Blutzuckermessungen gehören zu Ihrer täglichen Arbeit. Egal, ob im Notfall oder bei einer Kontrolle: Regelmäßige BZ-Messungen in der Praxis sind erforderlich – auch wenn viele Patienten selbst BZ-Messungen durchführen. So einfach dies im Praxisalltag ist: Bei der Abrechnung gibt es Tücken, vor denen Sie sich in Acht nehmen müssen. Denn im EBM sowie in der GOÄ stehen für Glukosebestimmungen verschiedene Leistungsziffern zur Verfügung. Welche wann die richtige ist, erfahren Sie hier.
1. Der EBM bietet Ihnen 2 Ziffern für die kurative Blutzuckermessung
Dabei handelt es sich um die EBM-Ziffer 32025 und die EBM-Ziffer 32057. Bei der EBM-Ziffer 32057 können Sie bei trägergebundener Analyse zusätzlich die EBM-Ziffer 32089 abrechnen. Für die präventive Blutzuckermessung steht Ihnen nur eine Ziffer zur Verfügung: die EBM-Ziffer 32881.
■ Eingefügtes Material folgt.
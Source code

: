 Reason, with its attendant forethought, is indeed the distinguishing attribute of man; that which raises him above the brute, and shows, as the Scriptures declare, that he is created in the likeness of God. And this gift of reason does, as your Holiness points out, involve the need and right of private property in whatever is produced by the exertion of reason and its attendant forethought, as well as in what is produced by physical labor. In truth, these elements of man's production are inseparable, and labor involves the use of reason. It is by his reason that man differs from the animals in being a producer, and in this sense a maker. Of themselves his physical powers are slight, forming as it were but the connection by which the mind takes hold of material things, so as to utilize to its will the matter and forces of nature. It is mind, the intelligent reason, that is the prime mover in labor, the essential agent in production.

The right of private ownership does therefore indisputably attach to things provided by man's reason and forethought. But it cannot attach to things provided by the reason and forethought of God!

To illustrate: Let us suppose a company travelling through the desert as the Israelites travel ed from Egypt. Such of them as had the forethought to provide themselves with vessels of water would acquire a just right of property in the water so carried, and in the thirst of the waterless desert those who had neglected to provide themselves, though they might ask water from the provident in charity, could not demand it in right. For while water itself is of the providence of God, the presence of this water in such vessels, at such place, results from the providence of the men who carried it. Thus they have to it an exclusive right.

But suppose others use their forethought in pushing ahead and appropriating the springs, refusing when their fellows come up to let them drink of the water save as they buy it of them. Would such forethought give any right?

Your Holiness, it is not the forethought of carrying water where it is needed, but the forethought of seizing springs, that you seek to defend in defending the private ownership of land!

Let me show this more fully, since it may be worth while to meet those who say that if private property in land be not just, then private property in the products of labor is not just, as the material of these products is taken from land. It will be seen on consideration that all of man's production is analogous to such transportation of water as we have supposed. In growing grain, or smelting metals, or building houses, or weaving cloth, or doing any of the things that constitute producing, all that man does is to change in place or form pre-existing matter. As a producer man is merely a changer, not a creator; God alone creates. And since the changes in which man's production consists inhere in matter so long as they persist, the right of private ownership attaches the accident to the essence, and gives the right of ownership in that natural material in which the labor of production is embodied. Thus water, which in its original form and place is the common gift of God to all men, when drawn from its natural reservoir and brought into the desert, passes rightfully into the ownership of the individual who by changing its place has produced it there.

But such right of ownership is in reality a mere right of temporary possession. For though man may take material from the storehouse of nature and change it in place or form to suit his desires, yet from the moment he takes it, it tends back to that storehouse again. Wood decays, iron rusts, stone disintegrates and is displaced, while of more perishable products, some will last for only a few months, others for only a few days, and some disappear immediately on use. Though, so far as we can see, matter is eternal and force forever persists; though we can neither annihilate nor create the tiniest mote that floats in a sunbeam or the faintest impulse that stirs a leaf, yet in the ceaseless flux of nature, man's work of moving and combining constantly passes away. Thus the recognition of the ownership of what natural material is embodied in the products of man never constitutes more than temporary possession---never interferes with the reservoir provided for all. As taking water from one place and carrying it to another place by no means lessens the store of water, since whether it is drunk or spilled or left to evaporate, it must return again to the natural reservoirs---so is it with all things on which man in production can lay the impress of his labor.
Beachten Sie diese Besonderheiten:
Die EBM-Ziffer 32025 (1,60 €) ist nur bei Analyse in der Praxis bzw. beim Hausbesuch abrechenbar. Die Bestimmung darf nicht durch die Laborgemeinschaft erbracht werden. Das Ergebnis sollte spätestens innerhalb einer Stunde nach Probenentnahme vorliegen.